En ce qui concerne la situation du secteur, M. Ouadjaout a indiqué que les priorités du ministère étaient d’améliorer cette situation à tous les niveaux en développant un dossier détaillé de chaque établissement d’enseignement au niveau national pour combler toutes les lacunes et les besoins en temps opportun et ainsi améliorer la situation de chaque site. « 

Il a évoqué à cet égard un projet de « construction typique d’une école primaire » en introduisant des moyens fonctionnels liés à l’école, comme les ordinateurs.

Le ministre a également révélé qu’il avait tendance à introduire l’enseignement en anglais dans le cycle primaire sans fournir plus de détails.

En ce qui concerne la formation des enseignants, M. Ouadjaout a déclaré qu’il souhaitait introduire l’enseignement des ordinateurs et des NTIC dans les programmes de formation liés aux écoles supérieures des enseignants, optant pour la nécessité de revoir la formation des enseignants aux trois niveaux.

Les responsables de l’industrie, poursuit-il, ont décidé de planifier des cours pour le troisième trimestre de 2019-2020 au début de l’année prochaine pour compenser les leçons manquées, déclarant que les cours déjà offerts ne sont que «  un soutien et un soutien psychologiques.

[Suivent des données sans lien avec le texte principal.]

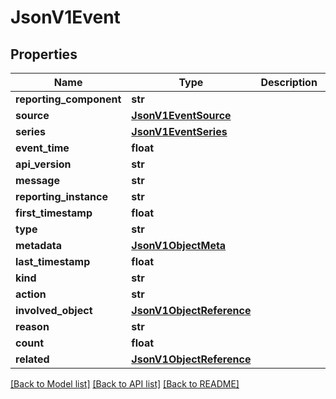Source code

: # JsonV1Event


## Properties
Name | Type | Description | Notes
------------ | ------------- | ------------- | -------------
**reporting_component** | **str** |  | [optional] 
**source** | [**JsonV1EventSource**](JsonV1EventSource.md) |  | [optional] 
**series** | [**JsonV1EventSeries**](JsonV1EventSeries.md) |  | [optional] 
**event_time** | **float** |  | [optional] 
**api_version** | **str** |  | [optional] 
**message** | **str** |  | [optional] 
**reporting_instance** | **str** |  | [optional] 
**first_timestamp** | **float** |  | [optional] 
**type** | **str** |  | [optional] 
**metadata** | [**JsonV1ObjectMeta**](JsonV1ObjectMeta.md) |  | [optional] 
**last_timestamp** | **float** |  | [optional] 
**kind** | **str** |  | [optional] 
**action** | **str** |  | [optional] 
**involved_object** | [**JsonV1ObjectReference**](JsonV1ObjectReference.md) |  | [optional] 
**reason** | **str** |  | [optional] 
**count** | **float** |  | [optional] 
**related** | [**JsonV1ObjectReference**](JsonV1ObjectReference.md) |  | [optional] 

[[Back to Model list]](../README.md#documentation-for-models) [[Back to API list]](../README.md#documentation-for-api-endpoints) [[Back to README]](../README.md)


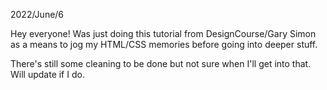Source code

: 2022/June/6

Hey everyone! Was just doing this tutorial from DesignCourse/Gary Simon as a means to jog my HTML/CSS memories
before going into deeper stuff.

There's still some cleaning to be done but not sure when I'll get into that. Will update if I do.
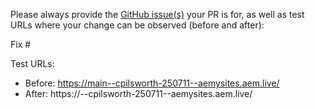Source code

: Please always provide the [GitHub issue(s)](../issues) your PR is for, as well as test URLs where your change can be observed (before and after):

Fix #<gh-issue-id>

Test URLs:
- Before: https://main--cpilsworth-250711--aemysites.aem.live/
- After: https://<branch>--cpilsworth-250711--aemysites.aem.live/
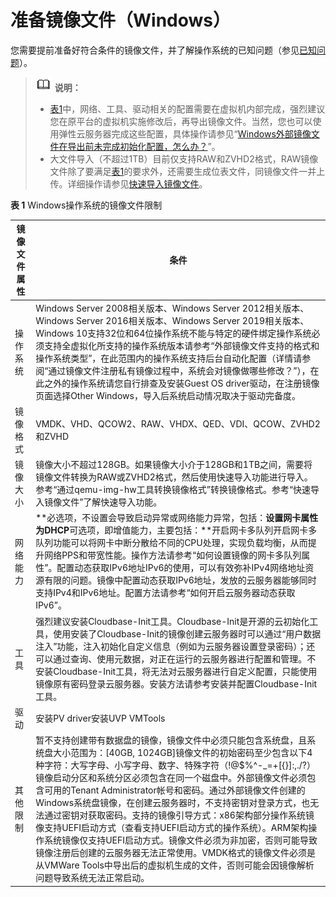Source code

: # 准备镜像文件（Windows）<a name="ims_01_0204"></a>

您需要提前准备好符合条件的镜像文件，并了解操作系统的已知问题（参见[已知问题](已知问题.md)）。

>![](public_sys-resources/icon-note.gif) **说明：** 
>-   [表1](#table85212269215)中，网络、工具、驱动相关的配置需要在虚拟机内部完成，强烈建议您在原平台的虚拟机实施修改后，再导出镜像文件。当然，您也可以使用弹性云服务器完成这些配置，具体操作请参见“[Windows外部镜像文件在导出前未完成初始化配置，怎么办？](https://support.huaweicloud.com/ims_faq/ims_faq_0100.html)”。
>-   大文件导入（不超过1TB）目前仅支持RAW和ZVHD2格式，RAW镜像文件除了要满足[表1](#table85212269215)的要求外，还需要生成位表文件，同镜像文件一并上传。详细操作请参见[快速导入镜像文件](快速导入镜像文件.md)。

**表 1**  Windows操作系统的镜像文件限制

|镜像文件属性|条件|
|--|--|
|操作系统|Windows Server 2008相关版本、Windows Server 2012相关版本、Windows Server 2016相关版本、Windows Server 2019相关版本、Windows 10支持32位和64位操作系统不能与特定的硬件绑定操作系统必须支持全虚拟化所支持的操作系统版本请参考“外部镜像文件支持的格式和操作系统类型”，在此范围内的操作系统支持后台自动化配置（详情请参阅“通过镜像文件注册私有镜像过程中，系统会对镜像做哪些修改？”），在此之外的操作系统请您自行排查及安装Guest OS driver驱动，在注册镜像页面选择Other Windows，导入后系统启动情况取决于驱动完备度。|
|镜像格式|VMDK、VHD、QCOW2、RAW、VHDX、QED、VDI、QCOW、ZVHD2和ZVHD|
|镜像大小|镜像大小不超过128GB。如果镜像大小介于128GB和1TB之间，需要将镜像文件转换为RAW或ZVHD2格式，然后使用快速导入功能进行导入。参考“通过qemu-img-hw工具转换镜像格式”转换镜像格式。参考“快速导入镜像文件”了解快速导入功能。|
|网络能力|**必选项，不设置会导致启动异常或网络能力异常，包括：**设置网卡属性为DHCP**可选项，即增值能力，主要包括：**开启网卡多队列开启网卡多队列功能可以将网卡中断分散给不同的CPU处理，实现负载均衡，从而提升网络PPS和带宽性能。操作方法请参考“如何设置镜像的网卡多队列属性”。配置动态获取IPv6地址IPv6的使用，可以有效弥补IPv4网络地址资源有限的问题。镜像中配置动态获取IPv6地址，发放的云服务器能够同时支持IPv4和IPv6地址。配置方法请参考“如何开启云服务器动态获取IPv6”。|
|工具|强烈建议安装Cloudbase-Init工具。Cloudbase-Init是开源的云初始化工具，使用安装了Cloudbase-Init的镜像创建云服务器时可以通过“用户数据注入”功能，注入初始化自定义信息（例如为云服务器设置登录密码）；还可以通过查询、使用元数据，对正在运行的云服务器进行配置和管理。不安装Cloudbase-Init工具，将无法对云服务器进行自定义配置，只能使用镜像原有密码登录云服务器。安装方法请参考安装并配置Cloudbase-Init工具。|
|驱动|安装PV driver安装UVP VMTools|
|其他限制|暂不支持创建带有数据盘的镜像，镜像文件中必须只能包含系统盘，且系统盘大小范围为：[40GB, 1024GB]镜像文件的初始密码至少包含以下4种字符：大写字母、小写字母、数字、特殊字符（!@$%^-_=+[{}]:,./?）镜像启动分区和系统分区必须包含在同一个磁盘中。外部镜像文件必须包含可用的Tenant Administrator帐号和密码。通过外部镜像文件创建的Windows系统盘镜像，在创建云服务器时，不支持密钥对登录方式，也无法通过密钥对获取密码。支持的镜像引导方式：x86架构部分操作系统镜像支持UEFI启动方式（查看支持UEFI启动方式的操作系统）。ARM架构操作系统镜像仅支持UEFI启动方式。镜像文件必须为非加密，否则可能导致镜像注册后创建的云服务器无法正常使用。VMDK格式的镜像文件必须是从VMWare Tools中导出后的虚拟机生成的文件，否则可能会因镜像解析问题导致系统无法正常启动。|


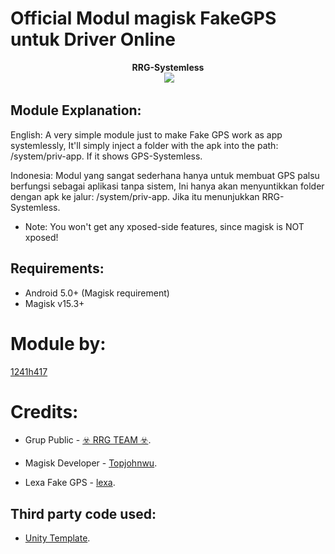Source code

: # Official Modul magisk FakeGPS untuk Driver Online

<p align="center">
<b> RRG-Systemless </b><br>
  <img src="http://telegra.ph/file/e983e0b6b68f52d9b908a.png">
</p>

## Module Explanation:
English:
A very simple module just to make Fake GPS work as app systemlessly, It'll simply inject a folder with the apk into the path: /system/priv-app. If it shows GPS-Systemless.

Indonesia:
Modul yang sangat sederhana hanya untuk membuat GPS palsu berfungsi sebagai aplikasi tanpa sistem, Ini hanya akan menyuntikkan folder dengan apk ke jalur: /system/priv-app. Jika itu menunjukkan RRG-Systemless.

* Note: You won't get any xposed-side features, since magisk is NOT xposed!

## Requirements: 
- Android 5.0+ (Magisk requirement)
- Magisk v15.3+

# Module by:
[1241h417](https://t.me/l241h417 "Official Project")

# Credits:

* Grup Public - [☣️ RRG TEAM ☣️](https://t.me/joinchat/HpcJ_07yRKo-WTM78Ap7Xw "☣️ RRG TEAM ☣️ Official Grup").

* Magisk Developer - [Topjohnwu](https://forum.xda-developers.com/apps/magisk/official-magisk-v7-universal-systemless-t3473445 "Magisk official XDA thread").

* Lexa Fake GPS - [lexa](droid.develope@gmail.com "Contact").

## Third party code used:
* [Unity Template](https://github.com/Zackptg5/Unity "Template's repository").


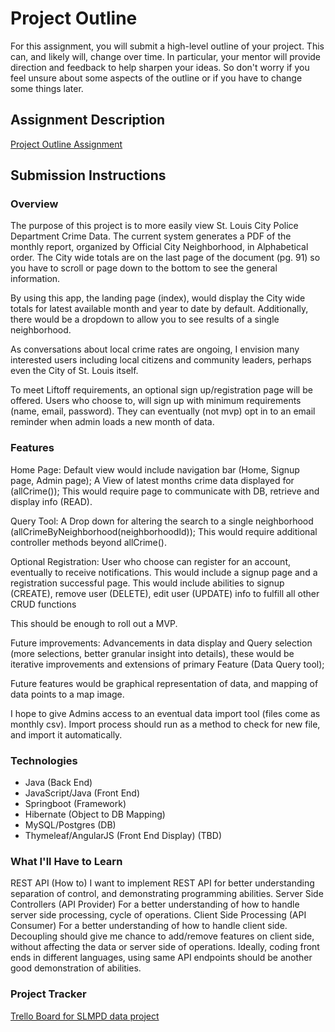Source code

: # Project Outline
For this assignment, you will submit a high-level outline of your project. This can, and likely will, change over time. In particular, your mentor will provide direction and feedback to help sharpen your ideas. So don't worry if you feel unsure about some aspects of the outline or if you have to change some things later.

## Assignment Description
[Project Outline Assignment](https://education.launchcode.org/liftoff/modules/assignments/project-outline)

## Submission Instructions

### Overview
The purpose of this project is to more easily view St. Louis City Police Department Crime Data.
The current system generates a PDF of the monthly report, organized by Official City Neighborhood, in Alphabetical order. 
The City wide totals are on the last page of the document (pg. 91) so you have to scroll 
or page down to the bottom to see the general information.

By using this app, the landing page (index), would display the City wide totals for latest
available month and year to date by default.
Additionally, there would be a dropdown to allow you to see results of a single neighborhood.

As conversations about local crime rates are ongoing, I envision many interested users
including local citizens and community leaders, perhaps even the City of St. Louis itself.

To meet Liftoff requirements, an optional sign up/registration page will be offered.
Users who choose to, will sign up with minimum requirements (name, email, password). They 
can eventually (not mvp) opt in to an email reminder when admin loads a new month of data.

### Features

Home Page: Default view would include navigation bar (Home, Signup page, Admin page);
           A View of latest months crime data displayed for (allCrime());
              This would require page to communicate with DB, retrieve  and display info (READ).  

Query Tool: A Drop down for altering the search to a single neighborhood (allCrimeByNeighborhood(neighborhoodId));
              This would require additional controller methods beyond allCrime().
           

Optional Registration: User who choose can register for an account, eventually to receive notifications.
           This would include a signup page and a registration successful page.
           This would include abilities to  signup (CREATE), remove user (DELETE), edit user (UPDATE) info to fulfill all other CRUD functions


This should be enough to roll out a MVP.

Future improvements:
Advancements in data display and Query selection (more selections, better granular insight into details), these would be 
iterative improvements and extensions of primary Feature (Data Query tool);

Future features would be graphical representation of data, and mapping of data points to a map image.

I hope to give Admins access to an eventual data import tool (files come as monthly csv). Import process should run as 
a method to check for new file, and import it automatically.

### Technologies
<ul>
    <li>Java (Back End)</li>
    <li>JavaScript/Java (Front End)</li>
    <li>Springboot (Framework)</li>
    <li>Hibernate (Object to DB Mapping)</li>
    <li>MySQL/Postgres (DB)</li>
    <li>Thymeleaf/AngularJS (Front End Display) (TBD)</li>
</ul>

### What I'll Have to Learn

REST API (How to) I want to implement REST API for better understanding separation of control, and demonstrating 
programming abilities.
Server Side Controllers (API Provider) For a better understanding of how to handle server side processing, cycle of operations.
Client Side Processing (API Consumer) For a better understanding of how to handle client side. Decoupling should give me chance to 
add/remove features on client side, without affecting the data or server side of operations. Ideally, coding front ends
in different languages, using same API endpoints should be another good demonstration of abilities.


### Project Tracker

[Trello Board for SLMPD data project](https://trello.com/b/RXWPkudo/slmpd-data-visualization-tool)

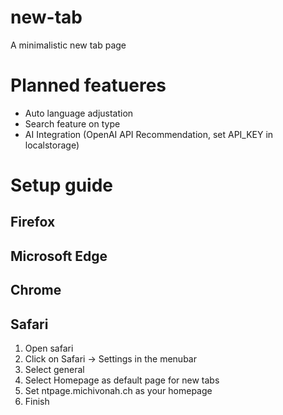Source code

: # new-tab
A minimalistic new tab page

# Planned featueres
- Auto language adjustation
- Search feature on type
- AI Integration (OpenAI API Recommendation, set API_KEY in localstorage)

# Setup guide
## Firefox

## Microsoft Edge

## Chrome

## Safari
1. Open safari
1. Click on Safari -> Settings in the menubar
1. Select general
1. Select Homepage as default page for new tabs
1. Set ntpage.michivonah.ch as your homepage
1. Finish
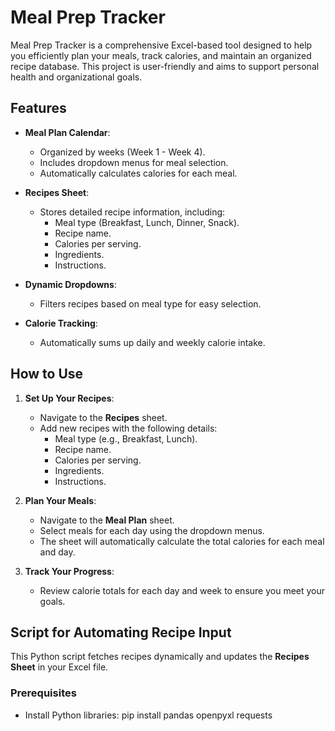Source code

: # Meal Prep Tracker

Meal Prep Tracker is a comprehensive Excel-based tool designed to help you efficiently plan your meals, track calories, and maintain an organized recipe database. This project is user-friendly and aims to support personal health and organizational goals.

## Features

- **Meal Plan Calendar**: 
  - Organized by weeks (Week 1 - Week 4).
  - Includes dropdown menus for meal selection.
  - Automatically calculates calories for each meal.

- **Recipes Sheet**:
  - Stores detailed recipe information, including:
    - Meal type (Breakfast, Lunch, Dinner, Snack).
    - Recipe name.
    - Calories per serving.
    - Ingredients.
    - Instructions.

- **Dynamic Dropdowns**:
  - Filters recipes based on meal type for easy selection.

- **Calorie Tracking**:
  - Automatically sums up daily and weekly calorie intake.

## How to Use

1. **Set Up Your Recipes**:
   - Navigate to the **Recipes** sheet.
   - Add new recipes with the following details:
     - Meal type (e.g., Breakfast, Lunch).
     - Recipe name.
     - Calories per serving.
     - Ingredients.
     - Instructions.

2. **Plan Your Meals**:
   - Navigate to the **Meal Plan** sheet.
   - Select meals for each day using the dropdown menus.
   - The sheet will automatically calculate the total calories for each meal and day.

3. **Track Your Progress**:
   - Review calorie totals for each day and week to ensure you meet your goals.

## Script for Automating Recipe Input

This Python script fetches recipes dynamically and updates the **Recipes Sheet** in your Excel file.

### Prerequisites
- Install Python libraries:
  pip install pandas openpyxl requests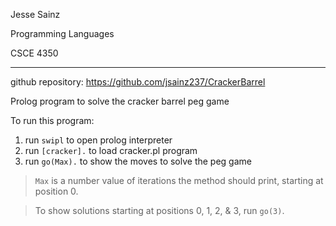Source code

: Jesse Sainz

Programming Languages

CSCE 4350

---

github repository: https://github.com/jsainz237/CrackerBarrel

Prolog program to solve the cracker barrel peg game

To run this program:
1. run `swipl` to open prolog interpreter
2. run `[cracker].` to load cracker.pl program
3. run `go(Max).` to show the moves to solve the peg game

> `Max` is a number value of iterations the method should print, starting at position 0.

> To show solutions starting at positions 0, 1, 2, & 3, run `go(3)`.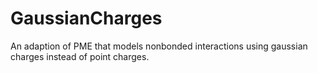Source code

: GaussianCharges
===============

An adaption of PME that models nonbonded interactions using gaussian charges instead of point charges.
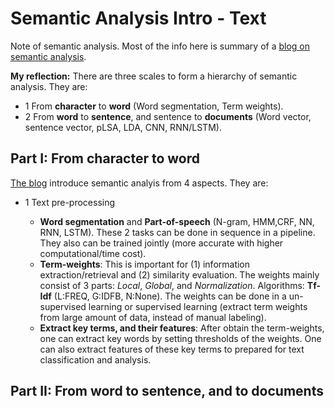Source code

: # Semantic Analysis Intro - Text

Note of semantic analysis. Most of the info here is summary of a [blog on semantic analysis](http://www.flickering.cn/ads/2015/02/%E8%AF%AD%E4%B9%89%E5%88%86%E6%9E%90%E7%9A%84%E4%B8%80%E4%BA%9B%E6%96%B9%E6%B3%95%E4%B8%80/).

**My reflection:** There are three scales to form a hierarchy of semantic analysis. They are:

- 1 From **character** to **word** (Word segmentation, Term weights).
- 2 From **word** to **sentence**, and sentence to **documents** (Word vector, sentence vector, pLSA, LDA, CNN, RNN/LSTM).

## Part I: From character to word

[The blog](http://www.flickering.cn/ads/2015/02/%E8%AF%AD%E4%B9%89%E5%88%86%E6%9E%90%E7%9A%84%E4%B8%80%E4%BA%9B%E6%96%B9%E6%B3%95%E4%B8%80/) introduce semantic analyis from 4 aspects. They are:

- 1 Text pre-processing

  - **Word segmentation** and **Part-of-speech** (N-gram, HMM,CRF, NN, RNN, LSTM). These 2 tasks can be done in sequence in a pipeline. They also can be trained jointly (more accurate with higher computational/time cost).
  - **Term-weights**: This is important for (1) information extraction/retrieval and (2) similarity evaluation. The weights mainly consist of 3 parts: _Local_, _Global_, and _Normalization_. Algorithms: **Tf-Idf** (L:FREQ, G:IDFB, N:None). The weights can be done in a un-supervised learning or supervised learning (extract term weights from large amount of data, instead of manual labeling).
  - **Extract key terms, and their features**: After obtain the term-weights, one can extract key words by setting thresholds of the weights. One can also extract features of these key terms to prepared for text classification and analysis.

## Part II: From word to sentence, and to documents
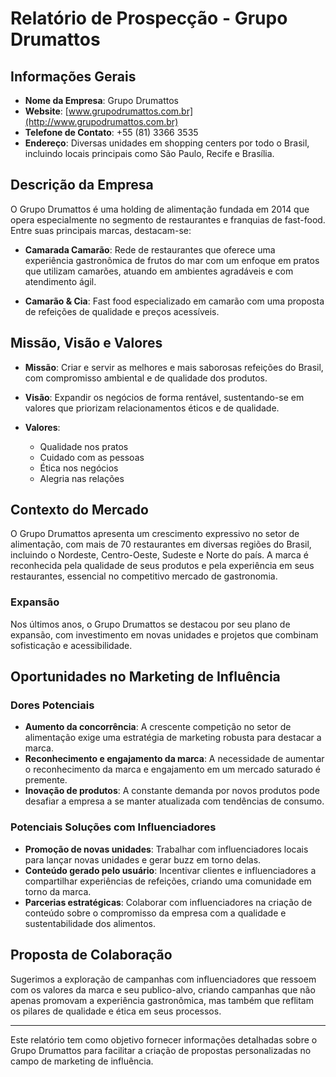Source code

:# Relatório de Prospecção - Grupo Drumattos

## Informações Gerais
- **Nome da Empresa**: Grupo Drumattos
- **Website**: [www.grupodrumattos.com.br](http://www.grupodrumattos.com.br)
- **Telefone de Contato**: +55 (81) 3366 3535
- **Endereço**: Diversas unidades em shopping centers por todo o Brasil, incluindo locais principais como São Paulo, Recife e Brasília.

## Descrição da Empresa
O Grupo Drumattos é uma holding de alimentação fundada em 2014 que opera especialmente no segmento de restaurantes e franquias de fast-food. Entre suas principais marcas, destacam-se:

- **Camarada Camarão**: Rede de restaurantes que oferece uma experiência gastronômica de frutos do mar com um enfoque em pratos que utilizam camarões, atuando em ambientes agradáveis e com atendimento ágil.
  
- **Camarão & Cia**: Fast food especializado em camarão com uma proposta de refeições de qualidade e preços acessíveis.

## Missão, Visão e Valores

- **Missão**: Criar e servir as melhores e mais saborosas refeições do Brasil, com compromisso ambiental e de qualidade dos produtos.
  
- **Visão**: Expandir os negócios de forma rentável, sustentando-se em valores que priorizam relacionamentos éticos e de qualidade.

- **Valores**:
  - Qualidade nos pratos
  - Cuidado com as pessoas
  - Ética nos negócios
  - Alegria nas relações

## Contexto do Mercado
O Grupo Drumattos apresenta um crescimento expressivo no setor de alimentação, com mais de 70 restaurantes em diversas regiões do Brasil, incluindo o Nordeste, Centro-Oeste, Sudeste e Norte do país. A marca é reconhecida pela qualidade de seus produtos e pela experiência em seus restaurantes, essencial no competitivo mercado de gastronomia.

### Expansão
Nos últimos anos, o Grupo Drumattos se destacou por seu plano de expansão, com investimento em novas unidades e projetos que combinam sofisticação e acessibilidade.

## Oportunidades no Marketing de Influência
### Dores Potenciais
- **Aumento da concorrência**: A crescente competição no setor de alimentação exige uma estratégia de marketing robusta para destacar a marca.
- **Reconhecimento e engajamento da marca**: A necessidade de aumentar o reconhecimento da marca e engajamento em um mercado saturado é premente.
- **Inovação de produtos**: A constante demanda por novos produtos pode desafiar a empresa a se manter atualizada com tendências de consumo.

### Potenciais Soluções com Influenciadores
- **Promoção de novas unidades**: Trabalhar com influenciadores locais para lançar novas unidades e gerar buzz em torno delas.
- **Conteúdo gerado pelo usuário**: Incentivar clientes e influenciadores a compartilhar experiências de refeições, criando uma comunidade em torno da marca.
- **Parcerias estratégicas**: Colaborar com influenciadores na criação de conteúdo sobre o compromisso da empresa com a qualidade e sustentabilidade dos alimentos.
  
## Proposta de Colaboração
Sugerimos a exploração de campanhas com influenciadores que ressoem com os valores da marca e seu publico-alvo, criando campanhas que não apenas promovam a experiência gastronômica, mas também que reflitam os pilares de qualidade e ética em seus processos.

---

Este relatório tem como objetivo fornecer informações detalhadas sobre o Grupo Drumattos para facilitar a criação de propostas personalizadas no campo de marketing de influência.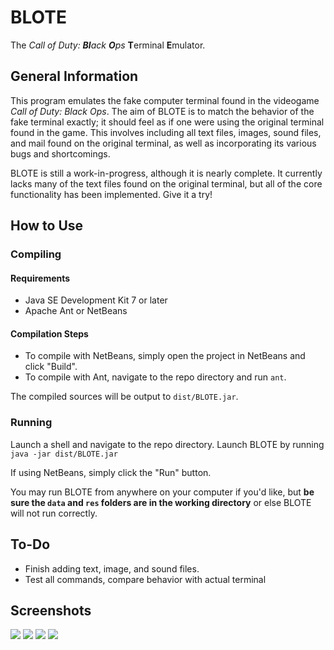 # BLOTE
The _Call of Duty: **Bl**ack **O**ps_ **T**erminal **E**mulator.

## General Information
This program emulates the fake computer terminal found in the videogame
_Call of Duty: Black Ops_. The aim of BLOTE is to match the behavior of the
fake terminal exactly; it should feel as if one were using the original
terminal found in the game. This involves including all text files, images,
sound files, and mail found on the original terminal, as well as incorporating
its various bugs and shortcomings.

BLOTE is still a work-in-progress, although it is nearly complete. It currently
lacks many of the text files found on the original terminal, but all of the
core functionality has been implemented. Give it a try!

## How to Use
### Compiling
#### Requirements
* Java SE Development Kit 7 or later
* Apache Ant or NetBeans

#### Compilation Steps
* To compile with NetBeans, simply open the project in NetBeans and click "Build".
* To compile with Ant, navigate to the repo directory and run `ant`.

The compiled sources will be output to `dist/BLOTE.jar`.

### Running
Launch a shell and navigate to the repo directory. Launch BLOTE by running  
`java -jar dist/BLOTE.jar`

If using NetBeans, simply click the "Run" button.

You may run BLOTE from anywhere on your computer if you'd like, but **be sure
the `data` and `res` folders are in the working directory** or else BLOTE will
not run correctly.

## To-Do
* Finish adding text, image, and sound files.
* Test all commands, compare behavior with actual terminal

## Screenshots
![](http://i.imgur.com/YOKDznn.png)
![](http://i.imgur.com/jIVKU1W.png)
![](http://i.imgur.com/R47uxjM.png)
![](http://i.imgur.com/S5ku5bh.png)
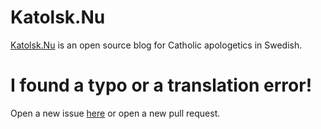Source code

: # Katolsk.Nu

[Katolsk.Nu](https://katolsk.nu) is an open source blog for Catholic apologetics in Swedish.

# I found a typo or a translation error!

Open a new issue [here](https://github.com/KatolskNu/katolsk.nu/issues/new) or open a new pull request.


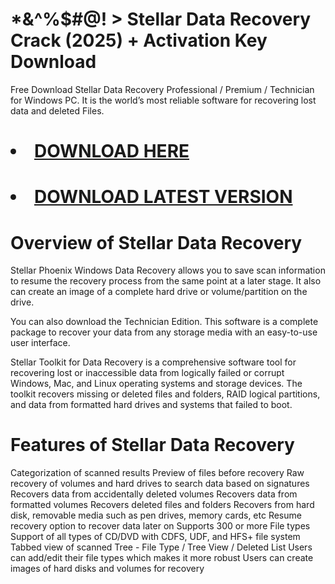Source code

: # *&^%$#@! > Stellar Data Recovery Crack (2025) + Activation Key Download

Free Download Stellar Data Recovery Professional / Premium / Technician for Windows PC. It is the world’s most reliable software for recovering lost data and deleted Files.

# <li><a class="gplay" href="https://up-community.net/click-below/">DOWNLOAD HERE </a></li>
# <li><a class="download" href="https://up-community.net/click-below/">DOWNLOAD LATEST VERSION </a></li>

# Overview of Stellar Data Recovery
Stellar Phoenix Windows Data Recovery allows you to save scan information to resume the recovery process from the same point at a later stage. It also can create an image of a complete hard drive or volume/partition on the drive.

You can also download the Technician Edition. This software is a complete package to recover your data from any storage media with an easy-to-use user interface.

Stellar Toolkit for Data Recovery is a comprehensive software tool for recovering lost or inaccessible data from logically failed or corrupt Windows, Mac, and Linux operating systems and storage devices. The toolkit recovers missing or deleted files and folders, RAID logical partitions, and data from formatted hard drives and systems that failed to boot.

# Features of Stellar Data Recovery
Categorization of scanned results
Preview of files before recovery
Raw recovery of volumes and hard drives to search data based on signatures
Recovers data from accidentally deleted volumes
Recovers data from formatted volumes
Recovers deleted files and folders
Recovers from hard disk, removable media such as pen drives, memory cards, etc
Resume recovery option to recover data later on
Supports 300 or more File types
Support of all types of CD/DVD with CDFS, UDF, and HFS+ file system
Tabbed view of scanned Tree - File Type / Tree View / Deleted List
Users can add/edit their file types which makes it more robust
Users can create images of hard disks and volumes for recovery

Il a également déclaré que la présence d’étudiants dans les classes manquées, estimée à 3 à 4 semaines, était obligatoire, rappelant que l’industrie est engagée dans une vision prospective et une bonne gouvernance avec l’association de toutes les compétences pour trouver des solutions. acceptant tous les problèmes éducatifs en Algérie.

M. Ouadjaout, qui a soumis des chiffres sur le budget de son secteur dans le cadre du plan budgétaire 2017, a déclaré que les allocations initiales dans le budget de fonctionnement étaient estimées à 746,261 milliards de dinars ou 18,08% du budget commun de l’État. les coûts ne sont pas inclus, alors que les dotations finales étaient de 760,063 milliards de dinars, soit une augmentation de 13,802 milliards de dinars.

Les allocations consommées sont proches de 722 414 milliards de DA, soit une consommation de 95,05%.

Se référant aux postes ouverts, le ministre a déclaré que 2017 a été marquée par l’ouverture de 738 792 postes.

Les fonds affectés à la couverture salariale représentent la part du lion du budget de fonctionnement, dont la majorité provient des frais de personnel (708,892 milliards de dinars), soit 93,26% du budget 2017.